29 abril 2014




Soube há momentos da morte da minha amiga de maior idade.
A Dulce era uma doce senhora. Olhos azuis intemporais e sorridentes, alma de poeta, idade de muito saber e de muito aprender.

Nasceu há mas de noventa anos, no Alentejo interior, onde as meninas educadas em moldes rústicos não estudavam muito. Descobriu aquele sabor especial dos livros e apaixonou-se por eles, como pelas planícies alentejanas.

Os estudos não puderam prolongar-se, mas a imaginação e a determinação impuseram-se. Escreveu muito. Sobretudo contos e quadras de amor à terra. Ainda o fazia, num jornal alentejano local.

Revolucionária sem se aperceber, contrariou as mentalidades bolorentas das suas origens quando, já passados os oitenta anos, “juntou os trapinhos” com um senhor um pouco mais novo.

Perdeu-o contra o tempo, que estava contado para ele.
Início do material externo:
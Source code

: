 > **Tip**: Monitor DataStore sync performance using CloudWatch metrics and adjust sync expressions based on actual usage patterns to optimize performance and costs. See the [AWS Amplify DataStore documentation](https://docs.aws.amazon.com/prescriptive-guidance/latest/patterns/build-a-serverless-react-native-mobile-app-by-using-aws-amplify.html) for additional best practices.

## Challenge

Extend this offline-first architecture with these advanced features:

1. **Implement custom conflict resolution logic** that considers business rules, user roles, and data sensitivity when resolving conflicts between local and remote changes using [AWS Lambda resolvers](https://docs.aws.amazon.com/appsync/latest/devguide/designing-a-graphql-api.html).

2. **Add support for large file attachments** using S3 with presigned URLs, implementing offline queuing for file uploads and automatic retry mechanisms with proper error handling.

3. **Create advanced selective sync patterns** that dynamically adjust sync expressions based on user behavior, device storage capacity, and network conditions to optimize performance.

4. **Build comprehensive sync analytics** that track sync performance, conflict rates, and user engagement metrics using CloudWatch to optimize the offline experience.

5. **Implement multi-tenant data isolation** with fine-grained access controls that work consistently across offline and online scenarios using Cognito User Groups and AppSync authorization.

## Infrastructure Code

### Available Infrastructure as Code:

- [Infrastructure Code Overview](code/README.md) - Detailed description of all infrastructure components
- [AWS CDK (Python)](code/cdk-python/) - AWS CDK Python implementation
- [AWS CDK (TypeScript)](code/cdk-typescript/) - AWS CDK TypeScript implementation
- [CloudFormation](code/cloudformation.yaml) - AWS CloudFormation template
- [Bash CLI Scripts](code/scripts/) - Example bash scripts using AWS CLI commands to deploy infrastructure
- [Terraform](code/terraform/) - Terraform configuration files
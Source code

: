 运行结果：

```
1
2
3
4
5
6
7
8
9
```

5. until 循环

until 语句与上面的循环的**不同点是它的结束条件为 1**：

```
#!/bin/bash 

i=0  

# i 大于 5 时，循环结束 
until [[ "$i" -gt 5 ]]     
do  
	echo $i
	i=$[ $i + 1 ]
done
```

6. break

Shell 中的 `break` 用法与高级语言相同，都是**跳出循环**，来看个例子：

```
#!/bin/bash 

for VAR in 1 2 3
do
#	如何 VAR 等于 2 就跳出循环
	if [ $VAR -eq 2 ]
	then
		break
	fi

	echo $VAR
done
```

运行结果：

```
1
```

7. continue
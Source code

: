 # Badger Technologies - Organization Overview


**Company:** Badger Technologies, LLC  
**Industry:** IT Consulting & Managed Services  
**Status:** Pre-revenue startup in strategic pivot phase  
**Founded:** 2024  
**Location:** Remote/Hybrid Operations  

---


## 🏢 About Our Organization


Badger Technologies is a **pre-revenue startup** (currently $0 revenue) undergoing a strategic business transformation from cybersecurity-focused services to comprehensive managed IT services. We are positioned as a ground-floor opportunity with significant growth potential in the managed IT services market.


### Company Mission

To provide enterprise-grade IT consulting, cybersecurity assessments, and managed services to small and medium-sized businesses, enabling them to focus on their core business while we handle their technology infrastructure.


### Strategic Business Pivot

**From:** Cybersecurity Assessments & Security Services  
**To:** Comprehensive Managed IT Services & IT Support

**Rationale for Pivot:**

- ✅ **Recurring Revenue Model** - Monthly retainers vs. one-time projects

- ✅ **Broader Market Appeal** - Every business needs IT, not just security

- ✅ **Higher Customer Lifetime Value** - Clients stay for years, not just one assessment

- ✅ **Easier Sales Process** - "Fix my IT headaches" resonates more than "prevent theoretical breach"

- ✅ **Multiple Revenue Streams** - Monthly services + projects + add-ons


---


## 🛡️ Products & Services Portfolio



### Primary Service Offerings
Estou a vê-la levantar-se no lançamento do meu livro e eu a lacrimejar ouvindo um poema pela sua voz. O seu sorriso gaiato...

No Verão passado, perdeu uma das amigas de mais longa data, a minha tia.

Era Agosto e as lágrimas reforçavam as palavras com que despediu dela, junto ao caixão. Ali recordou tanto, daquela amizade com mais de oito décadas, numa dolorosa despedida que ainda acentuou a tristeza de todos quanto estávamos presentes.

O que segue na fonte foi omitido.